§ Saved data entries

'''

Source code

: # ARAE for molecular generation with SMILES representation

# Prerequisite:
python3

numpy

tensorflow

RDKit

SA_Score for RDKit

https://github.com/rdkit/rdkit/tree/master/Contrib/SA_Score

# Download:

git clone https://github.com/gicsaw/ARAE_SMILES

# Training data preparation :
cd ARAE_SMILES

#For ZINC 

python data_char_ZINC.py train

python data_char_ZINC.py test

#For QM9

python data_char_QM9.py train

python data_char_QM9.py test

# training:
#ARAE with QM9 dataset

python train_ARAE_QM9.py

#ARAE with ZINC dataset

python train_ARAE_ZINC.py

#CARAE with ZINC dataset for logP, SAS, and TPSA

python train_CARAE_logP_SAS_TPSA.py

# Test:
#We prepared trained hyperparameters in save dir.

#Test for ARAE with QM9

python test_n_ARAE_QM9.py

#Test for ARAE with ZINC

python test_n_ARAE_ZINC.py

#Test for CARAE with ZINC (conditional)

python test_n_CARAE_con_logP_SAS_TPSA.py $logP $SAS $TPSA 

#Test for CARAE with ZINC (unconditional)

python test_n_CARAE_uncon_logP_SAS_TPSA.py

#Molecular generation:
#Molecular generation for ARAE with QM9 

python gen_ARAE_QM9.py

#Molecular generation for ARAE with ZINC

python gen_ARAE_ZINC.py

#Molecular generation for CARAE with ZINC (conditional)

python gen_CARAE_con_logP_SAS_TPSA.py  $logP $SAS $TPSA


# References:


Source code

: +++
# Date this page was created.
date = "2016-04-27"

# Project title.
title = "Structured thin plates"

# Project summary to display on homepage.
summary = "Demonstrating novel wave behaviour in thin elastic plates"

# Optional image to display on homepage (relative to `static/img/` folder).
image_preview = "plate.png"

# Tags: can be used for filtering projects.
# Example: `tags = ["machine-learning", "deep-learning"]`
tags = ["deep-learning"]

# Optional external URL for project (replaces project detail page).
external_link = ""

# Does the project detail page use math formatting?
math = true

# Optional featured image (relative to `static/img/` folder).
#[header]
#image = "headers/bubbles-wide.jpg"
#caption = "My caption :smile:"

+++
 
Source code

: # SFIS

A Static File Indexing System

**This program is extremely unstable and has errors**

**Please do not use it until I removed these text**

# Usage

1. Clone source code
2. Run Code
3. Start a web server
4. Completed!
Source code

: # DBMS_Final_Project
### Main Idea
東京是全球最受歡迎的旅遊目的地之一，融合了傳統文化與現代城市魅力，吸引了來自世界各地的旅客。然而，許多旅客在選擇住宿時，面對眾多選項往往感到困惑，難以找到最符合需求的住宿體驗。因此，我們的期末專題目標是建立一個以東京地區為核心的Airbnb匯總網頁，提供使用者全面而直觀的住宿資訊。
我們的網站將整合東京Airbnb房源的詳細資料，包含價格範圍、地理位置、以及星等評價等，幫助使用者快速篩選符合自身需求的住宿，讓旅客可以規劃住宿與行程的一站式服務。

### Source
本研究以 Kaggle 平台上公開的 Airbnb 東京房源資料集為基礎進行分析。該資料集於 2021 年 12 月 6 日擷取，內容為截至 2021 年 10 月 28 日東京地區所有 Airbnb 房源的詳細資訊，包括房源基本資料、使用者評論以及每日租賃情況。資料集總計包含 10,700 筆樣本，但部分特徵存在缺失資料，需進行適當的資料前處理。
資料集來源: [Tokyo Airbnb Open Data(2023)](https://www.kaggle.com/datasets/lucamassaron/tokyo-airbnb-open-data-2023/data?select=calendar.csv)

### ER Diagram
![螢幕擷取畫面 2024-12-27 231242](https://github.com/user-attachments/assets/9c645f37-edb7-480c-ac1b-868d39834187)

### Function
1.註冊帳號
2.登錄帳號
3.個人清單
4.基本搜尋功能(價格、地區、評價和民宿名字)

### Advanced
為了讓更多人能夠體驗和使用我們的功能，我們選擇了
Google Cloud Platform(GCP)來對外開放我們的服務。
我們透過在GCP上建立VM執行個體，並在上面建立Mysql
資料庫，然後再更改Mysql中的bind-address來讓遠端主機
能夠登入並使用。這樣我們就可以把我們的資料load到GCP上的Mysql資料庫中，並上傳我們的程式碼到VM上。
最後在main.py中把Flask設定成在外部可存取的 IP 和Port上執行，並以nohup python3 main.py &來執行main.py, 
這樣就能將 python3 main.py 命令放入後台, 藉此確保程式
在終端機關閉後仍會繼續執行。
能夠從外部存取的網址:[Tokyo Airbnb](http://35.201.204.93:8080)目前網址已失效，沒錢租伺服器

'''

§ GOAL OF THE EXERCISE
Set down exactly what runs from the line containing "Google Cloud Platform(GCP)來對外開放我們的服務。" through the last line above, both lines included.

§ EXERCISE RESPONSE
Google Cloud Platform(GCP)來對外開放我們的服務。
我們透過在GCP上建立VM執行個體，並在上面建立Mysql
資料庫，然後再更改Mysql中的bind-address來讓遠端主機
能夠登入並使用。這樣我們就可以把我們的資料load到GCP上的Mysql資料庫中，並上傳我們的程式碼到VM上。
最後在main.py中把Flask設定成在外部可存取的 IP 和Port上執行，並以nohup python3 main.py &來執行main.py, 
這樣就能將 python3 main.py 命令放入後台, 藉此確保程式
在終端機關閉後仍會繼續執行。
能夠從外部存取的網址:[Tokyo Airbnb](http://35.201.204.93:8080)目前網址已失效，沒錢租伺服器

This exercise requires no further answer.